Subsea Tiebacks, Increased Production, Lower Costs & Risks, Greater Optionality
Monday, 4 May
Room 306
Panel
Subsea tiebacks are much cheaper than dry tree wells, principally due to the fact they do not require a new platform and facilitate the better use of existing infrastructure. Additional production from subsea wells feeding a host platform may, · Extend the potential life of the host facility, · Generate better host facility economics by spreading host facility’s fixed cost over more barrels of through-put added from the subsea tie-back, and · Facilitate production that would be otherwise uneconomical to produce stand alone. In addition to cost saving, an operator can avoid the cost and environmental impact of constructing a new platform, which in some instances may require upwards of a hundred thousand tons of steel, one of the most energy-consuming and CO2 emitting industrial activities in the world.
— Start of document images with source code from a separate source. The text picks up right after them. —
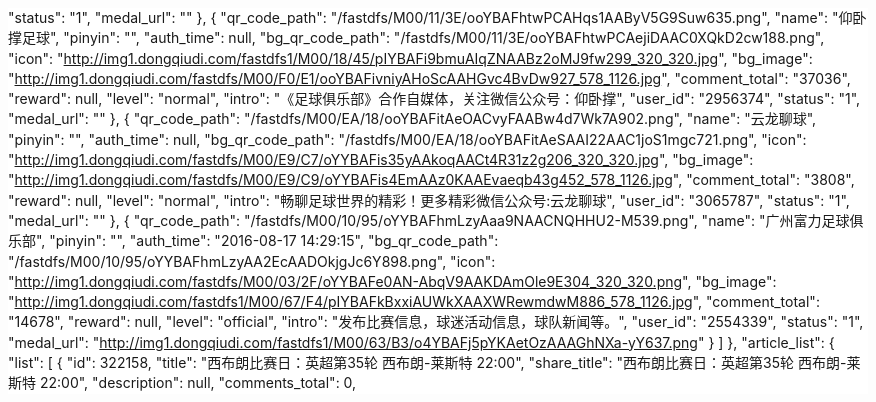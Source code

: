 "status": "1",
"medal_url": ""
},
{
"qr_code_path": "/fastdfs/M00/11/3E/ooYBAFhtwPCAHqs1AAByV5G9Suw635.png",
"name": "仰卧撑足球",
"pinyin": "",
"auth_time": null,
"bg_qr_code_path": "/fastdfs/M00/11/3E/ooYBAFhtwPCAejiDAAC0XQkD2cw188.png",
"icon": "http://img1.dongqiudi.com/fastdfs1/M00/18/45/pIYBAFi9bmuAIqZNAABz2oMJ9fw299_320_320.jpg",
"bg_image": "http://img1.dongqiudi.com/fastdfs/M00/F0/E1/ooYBAFivniyAHoScAAHGvc4BvDw927_578_1126.jpg",
"comment_total": "37036",
"reward": null,
"level": "normal",
"intro": "《足球俱乐部》合作自媒体，关注微信公众号：仰卧撑",
"user_id": "2956374",
"status": "1",
"medal_url": ""
},
{
"qr_code_path": "/fastdfs/M00/EA/18/ooYBAFitAeOACvyFAABw4d7Wk7A902.png",
"name": "云龙聊球",
"pinyin": "",
"auth_time": null,
"bg_qr_code_path": "/fastdfs/M00/EA/18/ooYBAFitAeSAAI22AAC1joS1mgc721.png",
"icon": "http://img1.dongqiudi.com/fastdfs/M00/E9/C7/oYYBAFis35yAAkoqAACt4R31z2g206_320_320.jpg",
"bg_image": "http://img1.dongqiudi.com/fastdfs/M00/E9/C9/oYYBAFis4EmAAz0KAAEvaeqb43g452_578_1126.jpg",
"comment_total": "3808",
"reward": null,
"level": "normal",
"intro": "畅聊足球世界的精彩！更多精彩微信公众号:云龙聊球",
"user_id": "3065787",
"status": "1",
"medal_url": ""
},
{
"qr_code_path": "/fastdfs/M00/10/95/oYYBAFhmLzyAaa9NAACNQHHU2-M539.png",
"name": "广州富力足球俱乐部",
"pinyin": "",
"auth_time": "2016-08-17 14:29:15",
"bg_qr_code_path": "/fastdfs/M00/10/95/oYYBAFhmLzyAA2EcAADOkjgJc6Y898.png",
"icon": "http://img1.dongqiudi.com/fastdfs/M00/03/2F/oYYBAFe0AN-AbqV9AAKDAmOle9E304_320_320.png",
"bg_image": "http://img1.dongqiudi.com/fastdfs1/M00/67/F4/pIYBAFkBxxiAUWkXAAXWRewmdwM886_578_1126.jpg",
"comment_total": "14678",
"reward": null,
"level": "official",
"intro": "发布比赛信息，球迷活动信息，球队新闻等。",
"user_id": "2554339",
"status": "1",
"medal_url": "http://img1.dongqiudi.com/fastdfs1/M00/63/B3/o4YBAFj5pYKAetOzAAAGhNXa-yY637.png"
}
]
},
"article_list": {
"list": [
{
"id": 322158,
"title": "西布朗比赛日：英超第35轮 西布朗-莱斯特 22:00",
"share_title": "西布朗比赛日：英超第35轮 西布朗-莱斯特 22:00",
"description": null,
"comments_total": 0,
Discussion topics include: 1. Role SSTB play in increasing production while also reducing overall development CAPEX 2. Lower overall carbon footprint of SSTB keeping host platforms full, longer, amortizing fixed costs over a greater volume of production 3. Technical challenges of ever-longer SSTB, changing chemistries to meet viscosity challenges of long distance, high pressure 4. Challenges, technical and commercial of PHA when separate ownership of host and SS well, how this varies around the different basins.
Chairperson(s)
Speakers(s)
Sponsoring Society:
- American Institute of Chemical Engineers (AIChE)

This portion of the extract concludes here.